You could lease time on Kuzmin’s botnet infrastructure, hosted by Paunescu, using data-stealing content authored by Čalovskis, and manage your entire crooked enterprise through a web portal on Kuzmin’s so-called 76 Service infrastructure.
As we wrote at the time, the DoJ listed, as is its habit, the maximum possible custodial sentences that the trio could pick up, assuming they were convicted and the court threw the book at them: absurd, and even impossible, periods from 60 to 95 years.
Things then got interesting for Čalovskis, who was in Latvia, because courts in his country didn’t like the sound of a theoretical 67-year prison sentence, as mentioned in the indictment, so his extradition to the USA was halted.
As we suggested at the time, it seemed that the US had “risked upsetting the delicate balance required to ensure worldwide prosecutions [typical in cybercrime] can be effectively completed.”
But the Latvian and the Americans eventually found common ground, and in February 2015, Čalovskis was sent to the US.

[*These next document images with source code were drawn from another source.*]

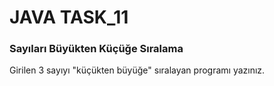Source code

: # JAVA TASK_11

### Sayıları Büyükten Küçüğe Sıralama

Girilen 3 sayıyı "küçükten büyüğe" sıralayan programı yazınız.




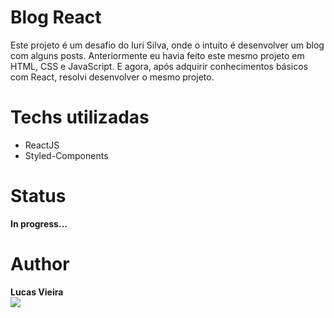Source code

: # Blog React
Este projeto é um desafio do Iuri Silva, onde o intuito é desenvolver um blog com alguns posts. Anteriormente eu havia feito este mesmo projeto em HTML, CSS e JavaScript. E agora, após adquirir conhecimentos básicos com React, resolvi desenvolver o mesmo projeto.

# Techs utilizadas
   * ReactJS
   * Styled-Components

# Status
   **In progress...**

# Author
   **Lucas Vieira** <br />
   <a href="https://www.linkedin.com/in/lucas-vieira-dev/" target="_blank"><img src="https://img.shields.io/badge/-LinkedIn-%230077B5?style=for-the-badge&logo=linkedin&logoColor=white"></a>
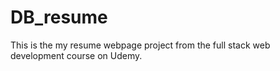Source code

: # DB_resume

This is the my resume webpage project from the full stack web development course on Udemy.
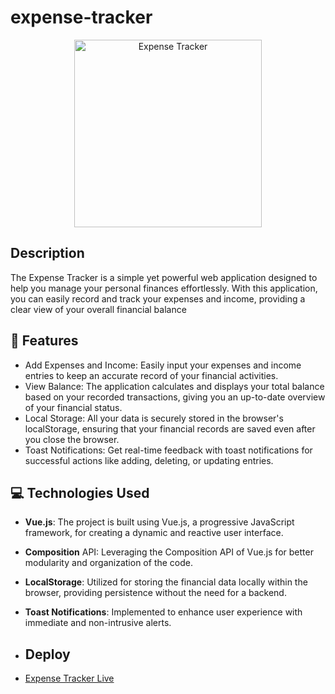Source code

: # expense-tracker
<p align="center">
  <img src="https://github.com/VitorFerronato/expense-tracker/assets/94748997/abed1e1c-9323-4a41-b88c-c13d6b9aa938" alt="Expense Tracker" width="300"/>
</p>


## Description

The Expense Tracker is a simple yet powerful web application designed to help you manage your personal finances effortlessly. With this application, you can easily record and track your expenses and income, providing a clear view of your overall financial balance


## 🚀 Features

* Add Expenses and Income: Easily input your expenses and income entries to keep an accurate record of your financial activities.
* View Balance: The application calculates and displays your total balance based on your recorded transactions, giving you an up-to-date overview of your financial status.
* Local Storage: All your data is securely stored in the browser's localStorage, ensuring that your financial records are saved even after you close the browser.
* Toast Notifications: Get real-time feedback with toast notifications for successful actions like adding, deleting, or updating entries.

## 💻 Technologies Used

- **Vue.js**: The project is built using Vue.js, a progressive JavaScript framework, for creating a dynamic and reactive user interface.
- **Composition** API: Leveraging the Composition API of Vue.js for better modularity and organization of the code.
- **LocalStorage**: Utilized for storing the financial data locally within the browser, providing persistence without the need for a backend.
- **Toast Notifications**: Implemented to enhance user experience with immediate and non-intrusive alerts.

- ## Deploy
- [Expense Tracker Live](https://expenseflow.netlify.app/)


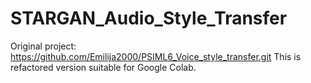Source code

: # STARGAN_Audio_Style_Transfer

Original project: https://github.com/Emilija2000/PSIML6_Voice_style_transfer.git
This is refactored version suitable for Google Colab.
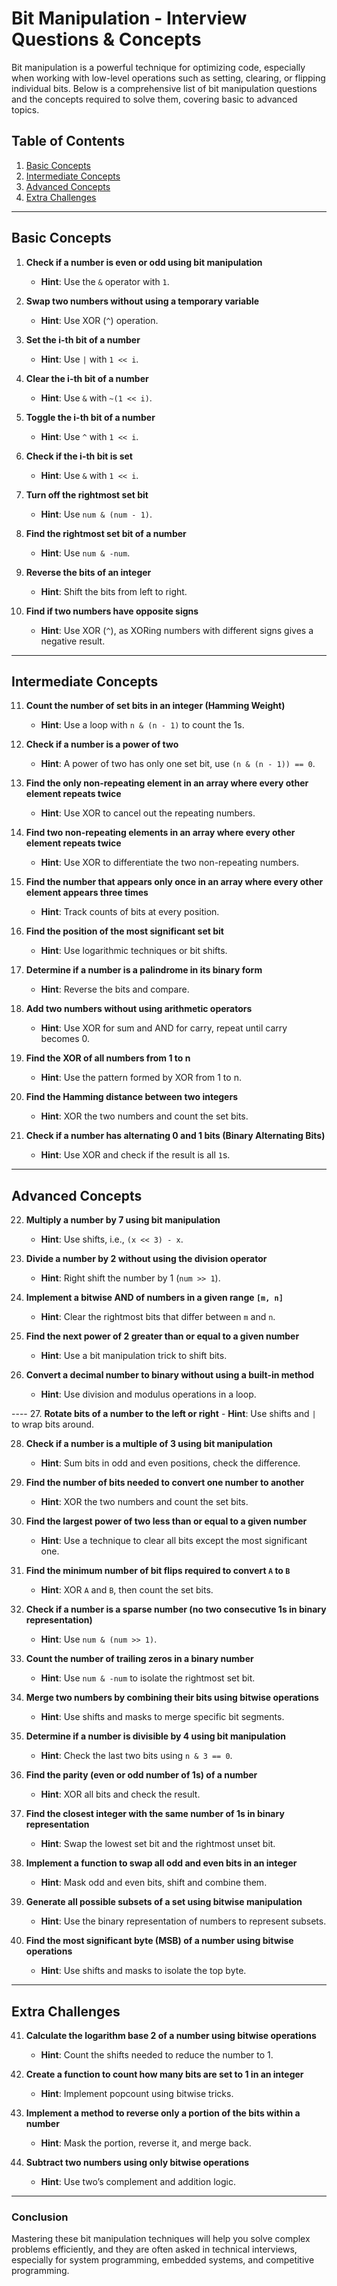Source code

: # Bit Manipulation - Interview Questions & Concepts

Bit manipulation is a powerful technique for optimizing code, especially when working with low-level operations such as setting, clearing, or flipping individual bits. Below is a comprehensive list of bit manipulation questions and the concepts required to solve them, covering basic to advanced topics.

## **Table of Contents**
1. [Basic Concepts](#basic-concepts)
2. [Intermediate Concepts](#intermediate-concepts)
3. [Advanced Concepts](#advanced-concepts)
4. [Extra Challenges](#extra-challenges)

---

## **Basic Concepts**

1. **Check if a number is even or odd using bit manipulation**
   - **Hint**: Use the `&` operator with `1`.

2. **Swap two numbers without using a temporary variable**
   - **Hint**: Use XOR (`^`) operation.

3. **Set the i-th bit of a number**
   - **Hint**: Use `|` with `1 << i`.

4. **Clear the i-th bit of a number**
   - **Hint**: Use `&` with `~(1 << i)`.

5. **Toggle the i-th bit of a number**
   - **Hint**: Use `^` with `1 << i`.

6. **Check if the i-th bit is set**
   - **Hint**: Use `&` with `1 << i`.

7. **Turn off the rightmost set bit**
   - **Hint**: Use `num & (num - 1)`.

8. **Find the rightmost set bit of a number**
   - **Hint**: Use `num & -num`.

9. **Reverse the bits of an integer**
   - **Hint**: Shift the bits from left to right.

10. **Find if two numbers have opposite signs**
    - **Hint**: Use XOR (`^`), as XORing numbers with different signs gives a negative result.

---

## **Intermediate Concepts**

11. **Count the number of set bits in an integer (Hamming Weight)**
    - **Hint**: Use a loop with `n & (n - 1)` to count the 1s.

12. **Check if a number is a power of two**
    - **Hint**: A power of two has only one set bit, use `(n & (n - 1)) == 0`.

13. **Find the only non-repeating element in an array where every other element repeats twice**
    - **Hint**: Use XOR to cancel out the repeating numbers.

14. **Find two non-repeating elements in an array where every other element repeats twice**
    - **Hint**: Use XOR to differentiate the two non-repeating numbers.

15. **Find the number that appears only once in an array where every other element appears three times**
    - **Hint**: Track counts of bits at every position.

16. **Find the position of the most significant set bit**
    - **Hint**: Use logarithmic techniques or bit shifts.

17. **Determine if a number is a palindrome in its binary form**
    - **Hint**: Reverse the bits and compare.

18. **Add two numbers without using arithmetic operators**
    - **Hint**: Use XOR for sum and AND for carry, repeat until carry becomes 0.

19. **Find the XOR of all numbers from 1 to n**
    - **Hint**: Use the pattern formed by XOR from 1 to n.

20. **Find the Hamming distance between two integers**
    - **Hint**: XOR the two numbers and count the set bits.

21. **Check if a number has alternating 0 and 1 bits (Binary Alternating Bits)**
    - **Hint**: Use XOR and check if the result is all `1`s.

---

## **Advanced Concepts**

22. **Multiply a number by 7 using bit manipulation**
    - **Hint**: Use shifts, i.e., `(x << 3) - x`.

23. **Divide a number by 2 without using the division operator**
    - **Hint**: Right shift the number by 1 (`num >> 1`).

24. **Implement a bitwise AND of numbers in a given range `[m, n]`**
    - **Hint**: Clear the rightmost bits that differ between `m` and `n`.

25. **Find the next power of 2 greater than or equal to a given number**
    - **Hint**: Use a bit manipulation trick to shift bits.

26. **Convert a decimal number to binary without using a built-in method**
    - **Hint**: Use division and modulus operations in a loop.

---- 27. **Rotate bits of a number to the left or right**
    - **Hint**: Use shifts and `|` to wrap bits around.

28. **Check if a number is a multiple of 3 using bit manipulation**
    - **Hint**: Sum bits in odd and even positions, check the difference.

29. **Find the number of bits needed to convert one number to another**
    - **Hint**: XOR the two numbers and count the set bits.

30. **Find the largest power of two less than or equal to a given number**
    - **Hint**: Use a technique to clear all bits except the most significant one.

31. **Find the minimum number of bit flips required to convert `A` to `B`**
    - **Hint**: XOR `A` and `B`, then count the set bits.

32. **Check if a number is a sparse number (no two consecutive 1s in binary representation)**
    - **Hint**: Use `num & (num >> 1)`.

33. **Count the number of trailing zeros in a binary number**
    - **Hint**: Use `num & -num` to isolate the rightmost set bit.

34. **Merge two numbers by combining their bits using bitwise operations**
    - **Hint**: Use shifts and masks to merge specific bit segments.

35. **Determine if a number is divisible by 4 using bit manipulation**
    - **Hint**: Check the last two bits using `n & 3 == 0`.

36. **Find the parity (even or odd number of 1s) of a number**
    - **Hint**: XOR all bits and check the result.

37. **Find the closest integer with the same number of 1s in binary representation**
    - **Hint**: Swap the lowest set bit and the rightmost unset bit.

38. **Implement a function to swap all odd and even bits in an integer**
    - **Hint**: Mask odd and even bits, shift and combine them.

39. **Generate all possible subsets of a set using bitwise manipulation**
    - **Hint**: Use the binary representation of numbers to represent subsets.

40. **Find the most significant byte (MSB) of a number using bitwise operations**
    - **Hint**: Use shifts and masks to isolate the top byte.

---

## **Extra Challenges**

41. **Calculate the logarithm base 2 of a number using bitwise operations**
    - **Hint**: Count the shifts needed to reduce the number to 1.

42. **Create a function to count how many bits are set to 1 in an integer**
    - **Hint**: Implement popcount using bitwise tricks.

43. **Implement a method to reverse only a portion of the bits within a number**
    - **Hint**: Mask the portion, reverse it, and merge back.

44. **Subtract two numbers using only bitwise operations**
    - **Hint**: Use two’s complement and addition logic.

---

### **Conclusion**

Mastering these bit manipulation techniques will help you solve complex problems efficiently, and they are often asked in technical interviews, especially for system programming, embedded systems, and competitive programming.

We reported at the time of his court case:
The reason why Latvian authorities eventually handed him over appears to surround a plea agreement in which Calovskis agreed not to submit an appeal should he be sentenced to two years or less of imprisonment – a hint as to what may happen on 14 December 2015 at his sentencing hearing.
In Čalovskis’s favour, he quickly pleaded guilty, and avoided making excuses, telling the court, “I knew what I was doing was against the law.”
That was in September 2015; he has now been sentenced.
It seems that Čalovskis’s prison sentence will be “time zerved,” meaning that his incarceration while awaiting extradition, trial and sentencing is considered sufficient punishment already.
That adds up to 21 months, which is indeed below the two-year no-appeal period mentioned above.
In other words, he should be home soon, years after this all started.
To paraphrase Henry Longfellow: The justice wheels grind slowly/Yet they grind exceeding small.
Justice imagery courtesy of Shutterstock.
Steve
Umm… what about the other two (alleged) crooks?
Paul Ducklin
I *think* that one pleaded guilty long ago in some sort of undisclosed plea deal, and the other is still awaiting extradition from wherever he is now.
Anonim
Paunescu Mihai Ionut is curently walking free on the streets of Bucharest. Guess money can keep you out of jail in Romania.